◆ **Task brief**
Write out, word for word, the part of the listing below that opens with the line containing "manipulation functions are" and closes with the line containing "is lightning fast.", keeping both of those lines and adding no others.

◆ **Records supplied**
:::::
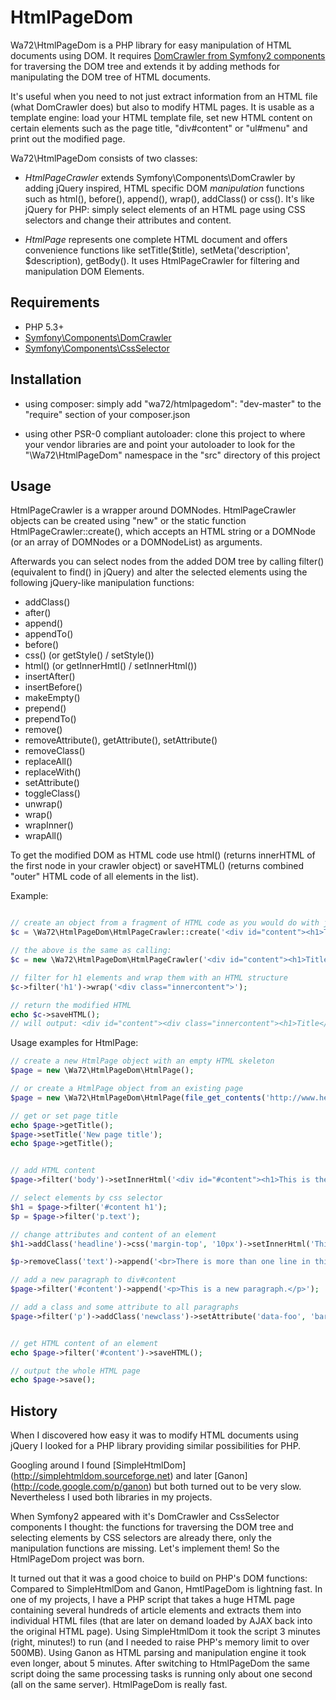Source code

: HtmlPageDom
===========

Wa72\HtmlPageDom is a PHP library for easy manipulation of HTML documents using DOM.
It requires [DomCrawler from Symfony2 components](https://github.com/symfony/DomCrawler) for traversing 
the DOM tree and extends it by adding methods for manipulating the DOM tree of HTML documents.

It's useful when you need to not just extract information from an HTML file (what DomCrawler does) but
also to modify HTML pages. It is usable as a template engine: load your HTML template file, set new
HTML content on certain elements such as the page title, "div#content" or "ul#menu" and print out
the modified page.

Wa72\HtmlPageDom consists of two classes:

-   *HtmlPageCrawler* extends Symfony\Components\DomCrawler by adding jQuery inspired, HTML specific 
    DOM *manipulation* functions such as html(), before(), append(), wrap(), addClass() or css().
    It's like jQuery for PHP: simply select elements of an HTML page using CSS selectors and change their attributes and content.

-   *HtmlPage* represents one complete HTML document and offers convenience functions like setTitle($title),
    setMeta('description', $description), getBody(). It uses HtmlPageCrawler for filtering and manipulation DOM Elements.
 

Requirements
------------

-   PHP 5.3+
-   [Symfony\Components\DomCrawler](https://github.com/symfony/DomCrawler)
-   [Symfony\Components\CssSelector](https://github.com/symfony/CssSelector)

Installation
------------

-   using composer: simply add "wa72/htmlpagedom": "dev-master" to the "require" section of your composer.json

-   using other PSR-0 compliant autoloader: clone this project to where your vendor libraries are 
    and point your autoloader to look for the "\Wa72\HtmlPageDom" namespace in the "src" 
    directory of this project

Usage
-----

HtmlPageCrawler is a wrapper around DOMNodes. HtmlPageCrawler objects can be created using "new" or the static function
HtmlPageCrawler::create(), which accepts an HTML string or a DOMNode (or an array of DOMNodes or a DOMNodeList)
as arguments.

Afterwards you can select nodes from the added DOM tree by calling filter() (equivalent to find() in jQuery) and alter
the selected elements using the following jQuery-like manipulation functions:

-   addClass()
-   after()
-   append()
-   appendTo()
-   before()
-   css() (or getStyle() / setStyle())
-   html() (or getInnerHmtl() / setInnerHtml())
-   insertAfter()
-   insertBefore()
-   makeEmpty()
-   prepend()
-   prependTo()
-   remove()
-   removeAttribute(), getAttribute(), setAttribute()
-   removeClass()
-   replaceAll()
-   replaceWith()
-   setAttribute()
-   toggleClass()
-   unwrap()
-   wrap()
-   wrapInner()
-   wrapAll()

To get the modified DOM as HTML code use html() (returns innerHTML of the first node in your crawler object)
or saveHTML() (returns combined "outer" HTML code of all elements in the list).

Example:

```php

// create an object from a fragment of HTML code as you would do with jQuery's $() function
$c = \Wa72\HtmlPageDom\HtmlPageCrawler::create('<div id="content"><h1>Title</h1></div>');

// the above is the same as calling:
$c = new \Wa72\HtmlPageDom\HtmlPageCrawler('<div id="content"><h1>Title</h1></div>');

// filter for h1 elements and wrap them with an HTML structure
$c->filter('h1')->wrap('<div class="innercontent">');

// return the modified HTML
echo $c->saveHTML();
// will output: <div id="content"><div class="innercontent"><h1>Title</h1></div></div>

```

Usage examples for HtmlPage:

```php
// create a new HtmlPage object with an empty HTML skeleton
$page = new \Wa72\HtmlPageDom\HtmlPage();

// or create a HtmlPage object from an existing page
$page = new \Wa72\HtmlPageDom\HtmlPage(file_get_contents('http://www.heise.de'));

// get or set page title
echo $page->getTitle();
$page->setTitle('New page title');
echo $page->getTitle();


// add HTML content
$page->filter('body')->setInnerHtml('<div id="#content"><h1>This is the headline</h1><p class="text">This is a paragraph</p></div>');

// select elements by css selector
$h1 = $page->filter('#content h1');
$p = $page->filter('p.text');

// change attributes and content of an element
$h1->addClass('headline')->css('margin-top', '10px')->setInnerHtml('This is the <em>new</em> headline');

$p->removeClass('text')->append('<br>There is more than one line in this paragraph');

// add a new paragraph to div#content
$page->filter('#content')->append('<p>This is a new paragraph.</p>');

// add a class and some attribute to all paragraphs
$page->filter('p')->addClass('newclass')->setAttribute('data-foo', 'bar');


// get HTML content of an element
echo $page->filter('#content')->saveHTML();

// output the whole HTML page
echo $page->save();
```

History
-------

When I discovered how easy it was to modify HTML documents using jQuery I looked for a PHP library providing similar
possibilities for PHP.

Googling around I found [SimpleHtmlDom] (http://simplehtmldom.sourceforge.net)
and later [Ganon] (http://code.google.com/p/ganon) but both turned out to be very slow. Nevertheless I used both
libraries in my projects.

When Symfony2 appeared with it's DomCrawler and CssSelector components I thought:
the functions for traversing the DOM tree and selecting elements by CSS selectors are already there, only the
manipulation functions are missing. Let's implement them! So the HtmlPageDom project was born.

It turned out that it was a good choice to build on PHP's DOM functions: Compared to SimpleHtmlDom and Ganon, HmtlPageDom
is lightning fast. In one of my projects, I have a PHP script that takes a huge HTML page containing several hundreds
of article elements and extracts them into individual HTML files (that are later on demand loaded by AJAX back into the
original HTML page). Using SimpleHtmlDom it took the script 3 minutes (right, minutes!) to run (and I needed to raise
PHP's memory limit to over 500MB). Using Ganon as HTML parsing and manipulation engine it took even longer,
about 5 minutes. After switching to HtmlPageDom the same script doing the same processing tasks is running only about
one second (all on the same server). HtmlPageDom is really fast.





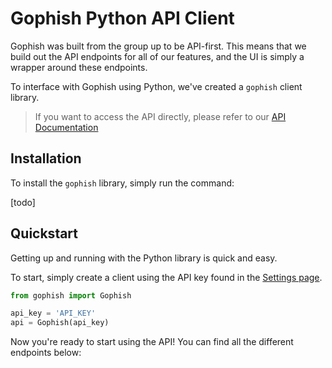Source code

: # Gophish Python API Client

Gophish was built from the group up to be API-first. This means that we build out the API endpoints for all of our features, and the UI is simply a wrapper around these endpoints.

To interface with Gophish using Python, we've created a `gophish` client library.

> If you want to access the API directly, please refer to our [API Documentation](https://www.gitbook.com/book/gophish/api-documentation/details)

## Installation

To install the `gophish` library, simply run the command:

[todo]

## Quickstart

Getting up and running with the Python library is quick and easy.

To start, simply create a client using the API key found in the [Settings page](https://gophish.gitbooks.io/user-guide/content/documentation/changing_user_settings.html#changing-your-password--updating-settings).

```python
from gophish import Gophish

api_key = 'API_KEY'
api = Gophish(api_key)
```

Now you're ready to start using the API! You can find all the different endpoints below:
:::::
◆ **Written response**
manipulation functions are missing. Let's implement them! So the HtmlPageDom project was born.

It turned out that it was a good choice to build on PHP's DOM functions: Compared to SimpleHtmlDom and Ganon, HmtlPageDom
is lightning fast. In one of my projects, I have a PHP script that takes a huge HTML page containing several hundreds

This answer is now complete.